と雷の音がし、クラーケンが黒焦げになっていた。
「すげぇ、これが七大冒険者……」
「あんな化け物を一撃で……」
クラーケンが倒されて歓声が上がると思ったがユウが強すぎて全員少し引いているようだ。
「よし!と、とりあえずクラーケンを回収しに行くぞ。船を出せ」
結局船乗るのかよ。
それから半日ほどクラーケンの回収作業を続けた。何百人がかりでこれだからクラーケンが本当に大きいことがわかる。
「ふぅ……やっと終わったー」
「お疲れ様、ハル」
「あ、レイナ」
「あのユウさんって方凄かったですね。クラーケンを一撃で倒しちゃって」
「うん、みんな逆に引いてたね……」
「やっぱり引かれてたか……」
「「うわっ!!」」
「いつからそこに?」
「んーとついさっきかな」
「ユウさん、でしたよね?」
「ユウでいいよ」
「あ、あのどうやったらそんなに強くなれるんですか?エルフって魔法が得意な種族なんですか?」
エルフだったのか確かに何か耳が長めだなとは思っていたが。
やっぱりエルフと言ったら女エルフだろう。
なぜ異世界に来ての初エルフが男なんだ。
「ざっくり言うと努力だね。才能があっても努力しないと無駄になっちゃうからね」
「なるほど!ありがとうございます!」
ざっくり過ぎるだろ、と思ったがレイナが納得しているので言わないでおいた。
「どうしてこの町に?」
「七大冒険者は世界中の町を代わる代わるに回って助けたりしているんだ」
「七大冒険者ってそんなことしてたんだ」
「それと君、冒険者なりたてなのにギガントタイガー倒したんだって?凄いじゃないか」
「え、なんでそれを……」
「なんでって七大冒険者だからね」
全く答えになっていないがこれ以上聞くと不味い気がするので流しておいた。
「じ、じぁ僕達はこれで……」
「話し相手になってくれてありがとうね、バイバイ」
ユウさんと別れ、僕達はギルドに向かった。
「あの今度こそ冒険者登録したいんですけど」
「あ、そうでしたね。じぁ説明はお仲間さんが既に聞いているので省いて……」
「それでいいの!?」
「説明してあげて下さいね」
お姉さんはスキルMA・RU・NA・GEを使った!
ハルは精神的ダメージを負った!
「じぁこの石版に触れて下さい」
―――――――――――――――――――――――――
名前:レイナ
称号:なし
スキル:【火魔法:初級】【水魔法:初級】【回復魔法:初級】【結界魔法:初級】
ランク:鋼
―――――――――――――――――――――――――
「はい、これで完了です。

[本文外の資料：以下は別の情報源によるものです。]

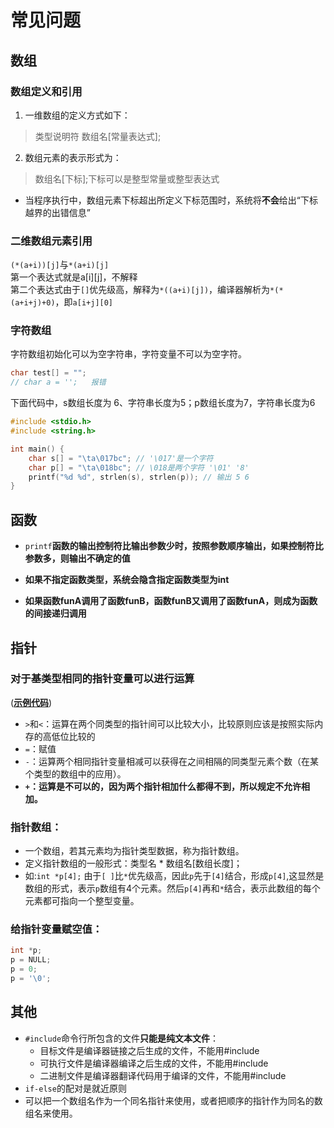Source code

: # 常见问题

## 数组

### **数组定义和引用**
1. 一维数组的定义方式如下：
> 类型说明符 数组名[常量表达式];
2. 数组元素的表示形式为：
> 数组名[下标];下标可以是整型常量或整型表达式

+ 当程序执行中，数组元素下标超出所定义下标范围时，系统将**不会**给出“下标越界的出错信息”

### 二维数组元素引用
`(*(a+i))[j]`与`*(a+i)[j]`<br/>
第一个表达式就是a[i][j]，不解释<br/>
第二个表达式由于`[]`优先级高，解释为`*((a+i)[j])`，编译器解析为`*(*(a+i+j)+0)`，即`a[i+j][0]`

### 字符数组
字符数组初始化可以为空字符串，字符变量不可以为空字符。
```c
char test[] = "";
// char a = '';   报错
```

下面代码中，s数组长度为 6、字符串长度为5；p数组长度为7，字符串长度为6
```c
#include <stdio.h>
#include <string.h>

int main() {
    char s[] = "\ta\017bc"; // '\017'是一个字符
    char p[] = "\ta\018bc"; // \018是两个字符 '\01' '8'
    printf("%d %d", strlen(s), strlen(p)); // 输出 5 6
}
```
## 函数
+ `printf`**函数的输出控制符比输出参数少时，按照参数顺序输出，如果控制符比参数多，则输出不确定的值**

+ **如果不指定函数类型，系统会隐含指定函数类型为int**
+ **如果函数funA调用了函数funB，函数funB又调用了函数funA，则成为函数的间接递归调用**

## 指针
### 对于基类型相同的指针变量可以进行运算
([**示例代码**](/c/case/#指针运算))
+ `>`和`<`：运算在两个同类型的指针间可以比较大小，比较原则应该是按照实际内存的高低位比较的
+ `=`：赋值
+ `-`：运算两个相同指针变量相减可以获得在之间相隔的同类型元素个数（在某个类型的数组中的应用）。
+ **`+`：运算是不可以的，因为两个指针相加什么都得不到，所以规定不允许相加。** 

### **指针数组**：
+ 一个数组，若其元素均为指针类型数据，称为指针数组。
+ 定义指针数组的一般形式：类型名 * 数组名[数组长度]；
+ 如:`int *p[4];`  由于`[ ]`比`*`优先级高，因此`p`先于`[4]`结合，形成`p[4]`,这显然是数组的形式，表示`p`数组有4个元素。然后`p[4]`再和`*`结合，表示此数组的每个元素都可指向一个整型变量。

### 给指针变量赋空值：
```c
int *p;
p = NULL;
p = 0;
p = '\0';
``` 

## 其他

+ `#include`命令行所包含的文件**只能是纯文本文件**：
    + 目标文件是编译器链接之后生成的文件，不能用#include
    + 可执行文件是编译器编译之后生成的文件，不能用#include
    + 二进制文件是编译器翻译代码用于编译的文件，不能用#include
+ `if-else`的配对是就近原则   
+ 可以把一个数组名作为一个同名指针来使用，或者把顺序的指针作为同名的数组名来使用。

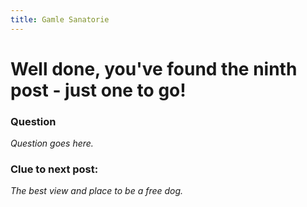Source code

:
 ```yaml
---
title: Gamle Sanatorie
---
```


#  Well done, you've found the ninth post - just one to go!

### Question
_Question goes here._

### Clue to next post:
_The best view and place to be a free dog._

レイナさんは魔法使いタイプですね」
「ありがとうございました!」
「よし、今日はもう遅いし宿屋に行こうか」
「うん!」
レイナは冒険者登録出来たので何だが浮かれていた。
――宿屋――
「いらっしゃい!」
「こんばんわ」
「あんたたちカップルかい?なら一部屋でいいね?」
おばちゃんがニヤニヤしながらそう言ってくる。
心の奥底に閉まっていた失恋の記憶が蘇る。
「やだなぁ、やめてくださいよ。もちろん2部屋でお願いします」
レイナがメンタルがズタボロになって小さくなっている僕の代わりにそう言ってくれる。
「ハッハッハ!!冗談さ、この男がオドオドしてたから少しからかっただけさ!はい、部屋の鍵ね」
客をからかうとはどういうことだ。
心と体を休めるのが宿屋じゃないのか。
休まるどころか傷ついたぞ?えぇ?泣くぞ?
その日の夜、前の世界の夢を見て枕を濡らしたのは言うまでもないだろう。
――翌朝――
「おはよう、ハル」
「おはよう、レイナ」
「聞いてなかったけどこの町では何をする予定なの?」
「あんまり決めてないけど、とりあえずお金を貯めたいね」
「わかった!ならギルドにいってクエスト受けまくろう!」
やっぱりレイナは冒険者になれたのでテンションが高い。
僕達はギルドで適当なクエストを受け、目的地の林に向かった。
林で採取をしていると悲鳴が聞こえてくる。
「きぁぁぁ!!誰か助けてー!!」
「レイナ!」
「うん!」
声が聞こえた方へ向かうと1人の女の子が馬車に無理矢理乗せられようとしていた。